Sebbene ognuna offra quella particolare impronta e inquietudine narrativa (al di là delle etichette di turno che si nutrono delle più superficiali coincidenze di spazio o di tempo per cercare di unificare o standardizzare), è anche vero che le vicende condivise di un Novecento qua e là sottoposto agli alti e bassi politici ed economici di ogni tipo in un mondo che puntava alla globalizzazione e alla replica generalizzata di tutte le crisi, è servito a volte per una naturale armonia tematica.

Il miracolo uruguaiano che ha reso il paese di questi tre geni il più prospero fino alla metà del XX secolo, iniziò a soffrire con la crisi del 29 e finì per crollare con le due successive guerre mondiali.

La dittatura militare degli anni '70 ha trovato in questi tre autori tre grandi voci critiche, più volte censurate ed esiliate come unica opzione. Note vitali condivise che riflettono nei suoi libri le impressioni disparate delle sue grandi doti creative nei confronti della critica e dello sradicamento.

Ma Onetti indica una certa eccezionalità casistica. Perché era molto più prolifico anche prima del colpo di Stato di Boldaberry. È dal 1939 agli anni '70 il periodo in cui Onetti riuscì a scrivere le sue opere più intense, con quella brillantezza esistenziale tra affascinanti allegorie della sua città inventata, Santa María, dove i personaggi arrivano da altri spazi molto reali, in un gioco di specchi che pochi autori ripeterebbero con simile maestria.

I 3 migliori libri consigliati di Juan Carlos Onetti

Vita breve

Tutti i lettori di Onetti assumono la grandezza del capolavoro, di quel cielo sfiorato dal narratore. Sebbene non mi piaccia generalizzare, credo di non sbagliare nel puntare a quel livello non più raggiunto nei lavori precedenti o successivi.

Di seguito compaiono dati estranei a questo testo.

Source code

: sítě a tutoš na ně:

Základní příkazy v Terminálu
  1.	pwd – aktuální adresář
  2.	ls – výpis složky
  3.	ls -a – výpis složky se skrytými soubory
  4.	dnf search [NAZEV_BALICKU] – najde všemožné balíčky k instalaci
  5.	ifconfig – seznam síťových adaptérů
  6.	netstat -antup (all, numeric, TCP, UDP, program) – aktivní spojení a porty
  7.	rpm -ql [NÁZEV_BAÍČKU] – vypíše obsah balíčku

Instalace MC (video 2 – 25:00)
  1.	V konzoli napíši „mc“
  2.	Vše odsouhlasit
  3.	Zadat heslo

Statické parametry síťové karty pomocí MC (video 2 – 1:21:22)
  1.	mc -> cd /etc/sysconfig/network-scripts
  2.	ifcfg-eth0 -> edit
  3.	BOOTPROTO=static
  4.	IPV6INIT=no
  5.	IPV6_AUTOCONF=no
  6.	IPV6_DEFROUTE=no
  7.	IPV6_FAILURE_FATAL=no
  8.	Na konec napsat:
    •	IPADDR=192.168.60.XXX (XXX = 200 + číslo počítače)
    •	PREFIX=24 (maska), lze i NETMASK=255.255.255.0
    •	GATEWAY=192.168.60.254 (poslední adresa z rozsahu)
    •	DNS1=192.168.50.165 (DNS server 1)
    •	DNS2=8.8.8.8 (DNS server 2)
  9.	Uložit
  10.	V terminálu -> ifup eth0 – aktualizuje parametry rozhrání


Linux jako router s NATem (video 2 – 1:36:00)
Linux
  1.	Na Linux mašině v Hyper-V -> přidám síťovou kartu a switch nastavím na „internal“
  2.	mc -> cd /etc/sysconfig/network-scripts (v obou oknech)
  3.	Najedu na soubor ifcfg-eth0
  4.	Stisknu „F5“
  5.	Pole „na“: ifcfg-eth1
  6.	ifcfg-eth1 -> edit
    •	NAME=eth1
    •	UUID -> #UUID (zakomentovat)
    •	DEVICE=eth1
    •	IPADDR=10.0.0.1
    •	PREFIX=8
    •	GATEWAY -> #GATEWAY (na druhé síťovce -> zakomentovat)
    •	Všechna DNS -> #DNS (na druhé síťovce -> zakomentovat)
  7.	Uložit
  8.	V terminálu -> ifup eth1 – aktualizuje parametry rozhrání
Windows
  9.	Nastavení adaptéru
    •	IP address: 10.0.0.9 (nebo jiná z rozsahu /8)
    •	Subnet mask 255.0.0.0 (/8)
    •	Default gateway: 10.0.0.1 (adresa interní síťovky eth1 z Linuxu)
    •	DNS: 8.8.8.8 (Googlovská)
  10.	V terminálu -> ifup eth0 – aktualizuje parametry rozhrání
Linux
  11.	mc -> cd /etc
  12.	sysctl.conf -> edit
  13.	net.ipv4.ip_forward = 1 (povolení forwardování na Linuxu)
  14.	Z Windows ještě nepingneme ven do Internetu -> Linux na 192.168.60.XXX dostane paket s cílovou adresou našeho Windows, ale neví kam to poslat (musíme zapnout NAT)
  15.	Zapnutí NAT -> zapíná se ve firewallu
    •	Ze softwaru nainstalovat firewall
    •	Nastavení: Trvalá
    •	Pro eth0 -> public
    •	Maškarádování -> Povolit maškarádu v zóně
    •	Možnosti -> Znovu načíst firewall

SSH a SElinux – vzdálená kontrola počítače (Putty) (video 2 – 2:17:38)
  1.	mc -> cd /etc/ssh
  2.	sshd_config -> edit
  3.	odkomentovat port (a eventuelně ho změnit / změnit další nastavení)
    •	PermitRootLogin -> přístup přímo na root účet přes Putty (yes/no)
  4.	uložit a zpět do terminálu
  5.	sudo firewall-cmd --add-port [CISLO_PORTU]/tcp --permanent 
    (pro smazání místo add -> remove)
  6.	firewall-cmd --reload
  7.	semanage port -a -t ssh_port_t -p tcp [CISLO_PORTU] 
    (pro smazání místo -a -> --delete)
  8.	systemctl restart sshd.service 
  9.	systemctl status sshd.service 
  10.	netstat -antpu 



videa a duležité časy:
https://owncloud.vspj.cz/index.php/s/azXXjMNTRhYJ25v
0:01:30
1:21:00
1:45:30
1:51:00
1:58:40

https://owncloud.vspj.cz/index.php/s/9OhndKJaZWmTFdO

Juan María Brausen e Stein affrontano il compito di chiudere la sceneggiatura di un film. La storia commissionata si svolgerà a Santa María. E lì Juan María sta localizzando i personaggi che devono prendere vita per tracciare finalmente il nodo della loro storia.

E a poco a poco Brausen incorpora la narrazione nella sua vita mentre proietta la sua vita nella narrazione. La bipolarità dello scrittore ha creato uno scenario complesso e completo.

La scusa di Santa María per nascondere il senso di colpa, il dolore e la paura tra le sue strade inventate. Personaggi che sembrano avere le chiavi che aprono le porte alla realtà di Brausen e un Brausen che estende i suoi sogni e l'immaginario trasformato in copione per venire ad abitare scenari e vite, come quel vecchio sogno di vedere che gli altri vivono e godono la felicità degli altri, parcheggiando i propri affari in una realtà trasformata in finzione.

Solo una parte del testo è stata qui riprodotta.